My 7 and 5-year-old bicker all of the time. Picking at each other and ignoring when the other talks (if Larla asks to pass the butter, Larlo will ignore her). The 5-year-old usually ends up in tears.
I feel like nothing I try ever works. I have tried books, positive reinforcement the only thing we haven't really done is punish other than a short time out. Should I just ignore all of this? It is making weekends feel like a punishment for us to have to listen to it non stop. |
Many people will say to ignore, but I think that's not fair if there is a power differential that one sibling knows how to exploit at the expense of the other.

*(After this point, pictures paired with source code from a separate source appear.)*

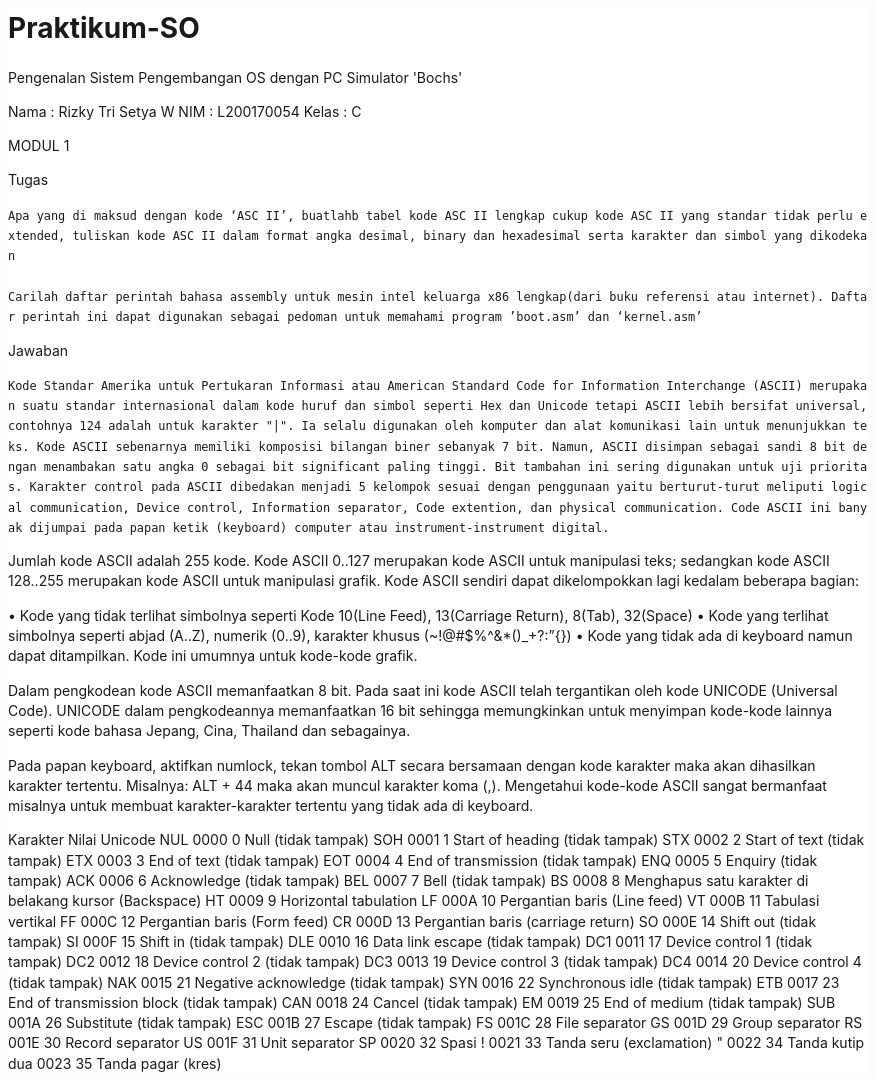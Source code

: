 # Praktikum-SO

Pengenalan Sistem Pengembangan OS dengan PC Simulator 'Bochs'

Nama : Rizky Tri Setya W NIM : L200170054 Kelas : C

MODUL 1

Tugas

    Apa yang di maksud dengan kode ‘ASC II’, buatlahb tabel kode ASC II lengkap cukup kode ASC II yang standar tidak perlu extended, tuliskan kode ASC II dalam format angka desimal, binary dan hexadesimal serta karakter dan simbol yang dikodekan

    Carilah daftar perintah bahasa assembly untuk mesin intel keluarga x86 lengkap(dari buku referensi atau internet). Daftar perintah ini dapat digunakan sebagai pedoman untuk memahami program ’boot.asm’ dan ‘kernel.asm’

Jawaban

    Kode Standar Amerika untuk Pertukaran Informasi atau American Standard Code for Information Interchange (ASCII) merupakan suatu standar internasional dalam kode huruf dan simbol seperti Hex dan Unicode tetapi ASCII lebih bersifat universal, contohnya 124 adalah untuk karakter "|". Ia selalu digunakan oleh komputer dan alat komunikasi lain untuk menunjukkan teks. Kode ASCII sebenarnya memiliki komposisi bilangan biner sebanyak 7 bit. Namun, ASCII disimpan sebagai sandi 8 bit dengan menambakan satu angka 0 sebagai bit significant paling tinggi. Bit tambahan ini sering digunakan untuk uji prioritas. Karakter control pada ASCII dibedakan menjadi 5 kelompok sesuai dengan penggunaan yaitu berturut-turut meliputi logical communication, Device control, Information separator, Code extention, dan physical communication. Code ASCII ini banyak dijumpai pada papan ketik (keyboard) computer atau instrument-instrument digital.

Jumlah kode ASCII adalah 255 kode. Kode ASCII 0..127 merupakan kode ASCII untuk manipulasi teks; sedangkan kode ASCII 128..255 merupakan kode ASCII untuk manipulasi grafik. Kode ASCII sendiri dapat dikelompokkan lagi kedalam beberapa bagian:

• Kode yang tidak terlihat simbolnya seperti Kode 10(Line Feed), 13(Carriage Return), 8(Tab), 32(Space) • Kode yang terlihat simbolnya seperti abjad (A..Z), numerik (0..9), karakter khusus (~!@#$%^&*()_+?:”{}) • Kode yang tidak ada di keyboard namun dapat ditampilkan. Kode ini umumnya untuk kode-kode grafik.

Dalam pengkodean kode ASCII memanfaatkan 8 bit. Pada saat ini kode ASCII telah tergantikan oleh kode UNICODE (Universal Code). UNICODE dalam pengkodeannya memanfaatkan 16 bit sehingga memungkinkan untuk menyimpan kode-kode lainnya seperti kode bahasa Jepang, Cina, Thailand dan sebagainya.

Pada papan keyboard, aktifkan numlock, tekan tombol ALT secara bersamaan dengan kode karakter maka akan dihasilkan karakter tertentu. Misalnya: ALT + 44 maka akan muncul karakter koma (,). Mengetahui kode-kode ASCII sangat bermanfaat misalnya untuk membuat karakter-karakter tertentu yang tidak ada di keyboard.

Karakter Nilai Unicode NUL 0000 0 Null (tidak tampak) SOH 0001 1 Start of heading (tidak tampak) STX 0002 2 Start of text (tidak tampak) ETX 0003 3 End of text (tidak tampak) EOT 0004 4 End of transmission (tidak tampak) ENQ 0005 5 Enquiry (tidak tampak) ACK 0006 6 Acknowledge (tidak tampak) BEL 0007 7 Bell (tidak tampak) BS 0008 8 Menghapus satu karakter di belakang kursor (Backspace) HT 0009 9 Horizontal tabulation LF 000A 10 Pergantian baris (Line feed) VT 000B 11 Tabulasi vertikal FF 000C 12 Pergantian baris (Form feed) CR 000D 13 Pergantian baris (carriage return) SO 000E 14 Shift out (tidak tampak) SI 000F 15 Shift in (tidak tampak) DLE 0010 16 Data link escape (tidak tampak) DC1 0011 17 Device control 1 (tidak tampak) DC2 0012 18 Device control 2 (tidak tampak) DC3 0013 19 Device control 3 (tidak tampak) DC4 0014 20 Device control 4 (tidak tampak) NAK 0015 21 Negative acknowledge (tidak tampak) SYN 0016 22 Synchronous idle (tidak tampak) ETB 0017 23 End of transmission block (tidak tampak) CAN 0018 24 Cancel (tidak tampak) EM 0019 25 End of medium (tidak tampak) SUB 001A 26 Substitute (tidak tampak) ESC 001B 27 Escape (tidak tampak) FS 001C 28 File separator GS 001D 29 Group separator RS 001E 30 Record separator US 001F 31 Unit separator SP 0020 32 Spasi ! 0021 33 Tanda seru (exclamation) " 0022 34 Tanda kutip dua
0023 35 Tanda pagar (kres)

I have decreed that in our family we do not ignore one another (assuming the other sibling is being polite). I have also decreed that one person is not allowed to purposefully and repeatedly annoy another person. Anyone doing that will get a consequence, but not a huge deal, just enough to get past that rocky stage. If you see it coming you can try to head it off by intervening indirectly to try to change the dynamic. If I see them starting to get on each others nerves, then i might ask one to help me with the dishwasher or I might decide it's reading time, or hey, let's take a walk. Also, humor helps sometimes if you can catch them early enough. Sometimes I'll playfully threaten -- If you guys keep going like this, I'm going to make you give each other a great big hug and kiss! Sometimes I'll get pissed off and tell them they must separate for 20 minutes (despite the bickering, this seems to be a fate worse than death). |
I wouldn't tolerate blatant rudeness, like ignoring someone at the dinner table. But I'd also help them navigate how to ask for space and help enforce that they get it when requested.

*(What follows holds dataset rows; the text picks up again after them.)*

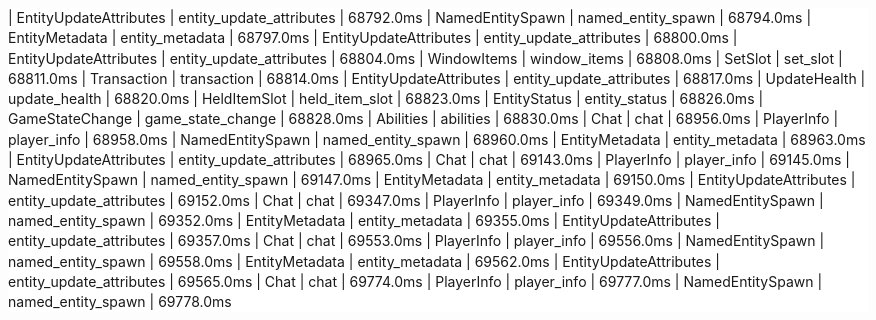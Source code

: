 | EntityUpdateAttributes | entity_update_attributes | 68792.0ms
| NamedEntitySpawn | named_entity_spawn | 68794.0ms
| EntityMetadata | entity_metadata | 68797.0ms
| EntityUpdateAttributes | entity_update_attributes | 68800.0ms
| EntityUpdateAttributes | entity_update_attributes | 68804.0ms
| WindowItems | window_items | 68808.0ms
| SetSlot | set_slot | 68811.0ms
| Transaction | transaction | 68814.0ms
| EntityUpdateAttributes | entity_update_attributes | 68817.0ms
| UpdateHealth | update_health | 68820.0ms
| HeldItemSlot | held_item_slot | 68823.0ms
| EntityStatus | entity_status | 68826.0ms
| GameStateChange | game_state_change | 68828.0ms
| Abilities | abilities | 68830.0ms
| Chat | chat | 68956.0ms
| PlayerInfo | player_info | 68958.0ms
| NamedEntitySpawn | named_entity_spawn | 68960.0ms
| EntityMetadata | entity_metadata | 68963.0ms
| EntityUpdateAttributes | entity_update_attributes | 68965.0ms
| Chat | chat | 69143.0ms
| PlayerInfo | player_info | 69145.0ms
| NamedEntitySpawn | named_entity_spawn | 69147.0ms
| EntityMetadata | entity_metadata | 69150.0ms
| EntityUpdateAttributes | entity_update_attributes | 69152.0ms
| Chat | chat | 69347.0ms
| PlayerInfo | player_info | 69349.0ms
| NamedEntitySpawn | named_entity_spawn | 69352.0ms
| EntityMetadata | entity_metadata | 69355.0ms
| EntityUpdateAttributes | entity_update_attributes | 69357.0ms
| Chat | chat | 69553.0ms
| PlayerInfo | player_info | 69556.0ms
| NamedEntitySpawn | named_entity_spawn | 69558.0ms
| EntityMetadata | entity_metadata | 69562.0ms
| EntityUpdateAttributes | entity_update_attributes | 69565.0ms
| Chat | chat | 69774.0ms
| PlayerInfo | player_info | 69777.0ms
| NamedEntitySpawn | named_entity_spawn | 69778.0ms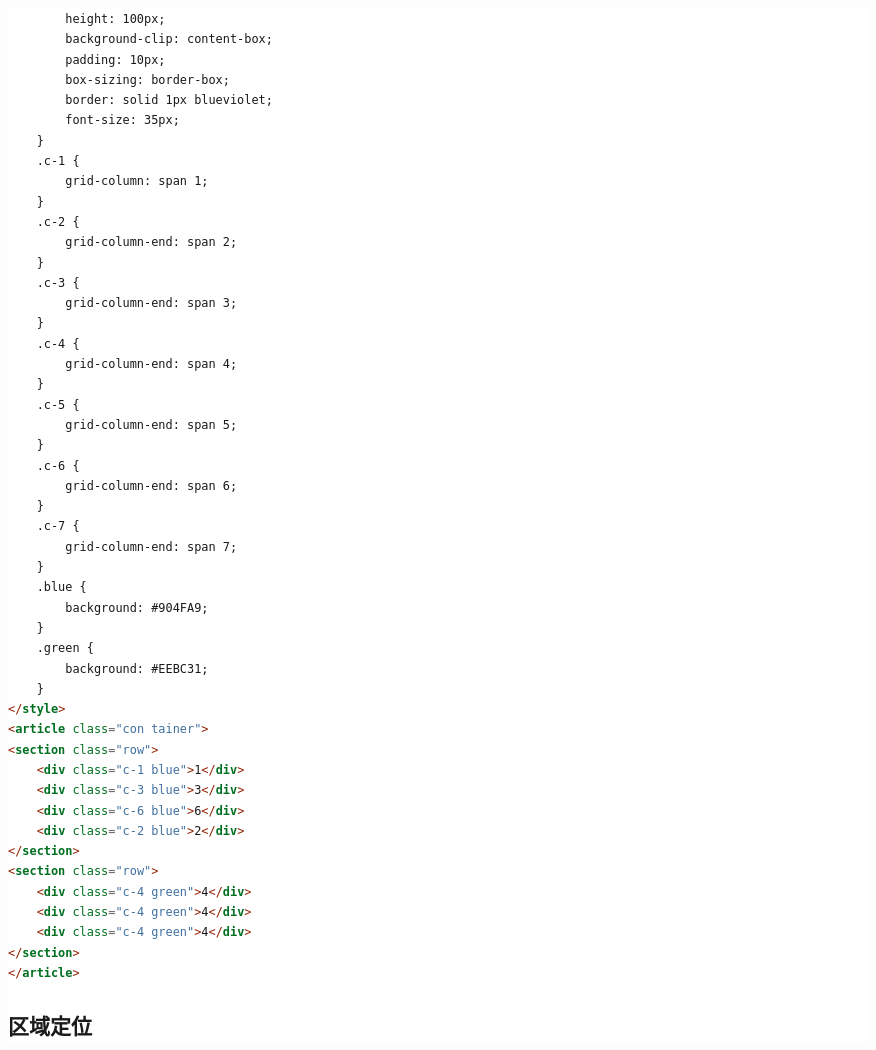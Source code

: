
 ```html
        height: 100px;
        background-clip: content-box;
        padding: 10px;
        box-sizing: border-box;
        border: solid 1px blueviolet;
        font-size: 35px;
    }
    .c-1 {
        grid-column: span 1;
    }
    .c-2 {
        grid-column-end: span 2;
    }
    .c-3 {
        grid-column-end: span 3;
    }
    .c-4 {
        grid-column-end: span 4;
    }
    .c-5 {
        grid-column-end: span 5;
    }
    .c-6 {
        grid-column-end: span 6;
    }
    .c-7 {
        grid-column-end: span 7;
    }
    .blue {
        background: #904FA9;
    }
    .green {
        background: #EEBC31;
    }
</style>
<article class="con	tainer">
<section class="row">
    <div class="c-1 blue">1</div>
    <div class="c-3 blue">3</div>
    <div class="c-6 blue">6</div>
    <div class="c-2 blue">2</div>
</section>
<section class="row">
    <div class="c-4 green">4</div>
    <div class="c-4 green">4</div>
    <div class="c-4 green">4</div>
</section>
</article>
```

## 区域定位
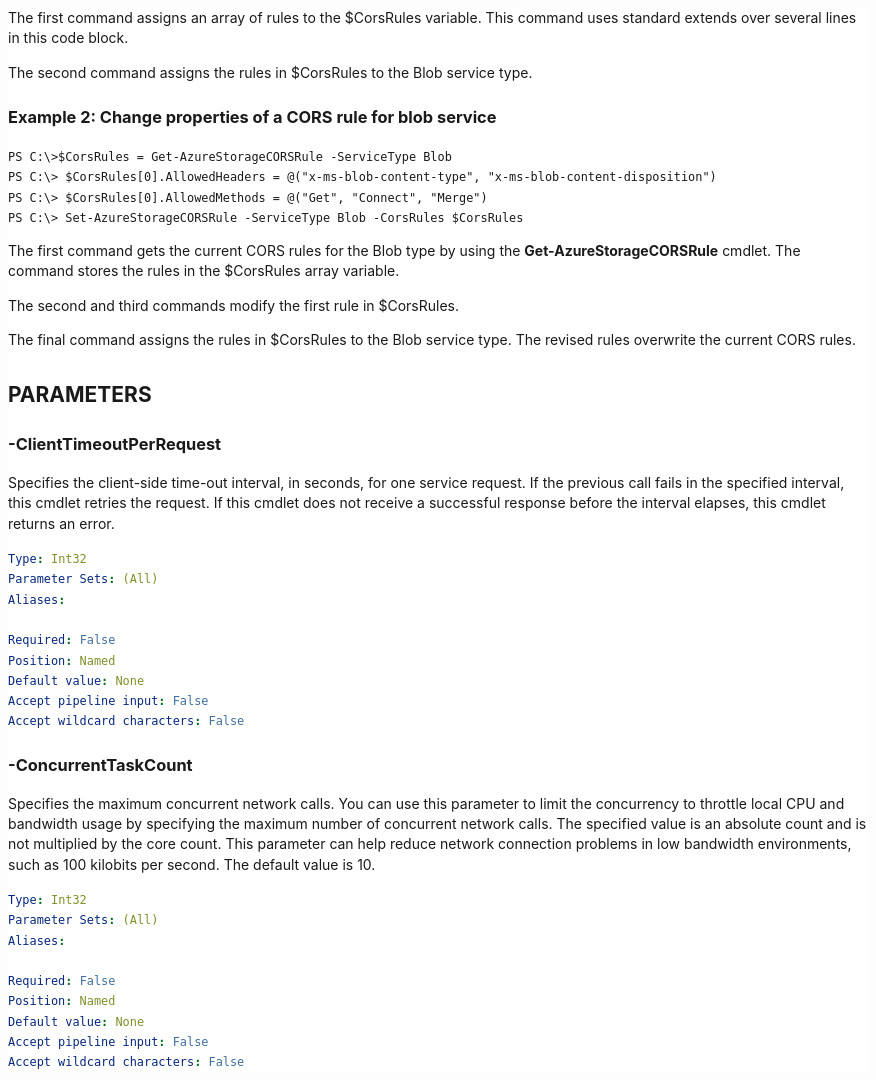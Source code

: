 The first command assigns an array of rules to the $CorsRules variable.
This command uses standard extends over several lines in this code block.

The second command assigns the rules in $CorsRules to the Blob service type.

### Example 2: Change properties of a CORS rule for blob service
```
PS C:\>$CorsRules = Get-AzureStorageCORSRule -ServiceType Blob
PS C:\> $CorsRules[0].AllowedHeaders = @("x-ms-blob-content-type", "x-ms-blob-content-disposition")
PS C:\> $CorsRules[0].AllowedMethods = @("Get", "Connect", "Merge")
PS C:\> Set-AzureStorageCORSRule -ServiceType Blob -CorsRules $CorsRules
```

The first command gets the current CORS rules for the Blob type by using the **Get-AzureStorageCORSRule** cmdlet.
The command stores the rules in the $CorsRules array variable.

The second and third commands modify the first rule in $CorsRules.

The final command assigns the rules in $CorsRules to the Blob service type.
The revised rules overwrite the current CORS rules.

## PARAMETERS

### -ClientTimeoutPerRequest
Specifies the client-side time-out interval, in seconds, for one service request.
If the previous call fails in the specified interval, this cmdlet retries the request.
If this cmdlet does not receive a successful response before the interval elapses, this cmdlet returns an error.

```yaml
Type: Int32
Parameter Sets: (All)
Aliases: 

Required: False
Position: Named
Default value: None
Accept pipeline input: False
Accept wildcard characters: False
```

### -ConcurrentTaskCount
Specifies the maximum concurrent network calls.
You can use this parameter to limit the concurrency to throttle local CPU and bandwidth usage by specifying the maximum number of concurrent network calls.
The specified value is an absolute count and is not multiplied by the core count.
This parameter can help reduce network connection problems in low bandwidth environments, such as 100 kilobits per second.
The default value is 10.

```yaml
Type: Int32
Parameter Sets: (All)
Aliases: 

Required: False
Position: Named
Default value: None
Accept pipeline input: False
Accept wildcard characters: False
```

Sometimes siblings can feel suffocating, and everyone needs a break from each other. But we still aren't allowed to be rude to each other. |
Me again, another thing that can help is making them do a quick burst of something active, even jumping jacks for 3 minutes (you do it, too). Reading this, I see my theme is just trying to jump in and break the dynamic before it really gets going. |
Same with others - rude and disrespectful behavior isn’t tolerated and the offender goes to their room immediately for as long as it takes them to find their manners (at least 3 minutes, but after that they determine the length).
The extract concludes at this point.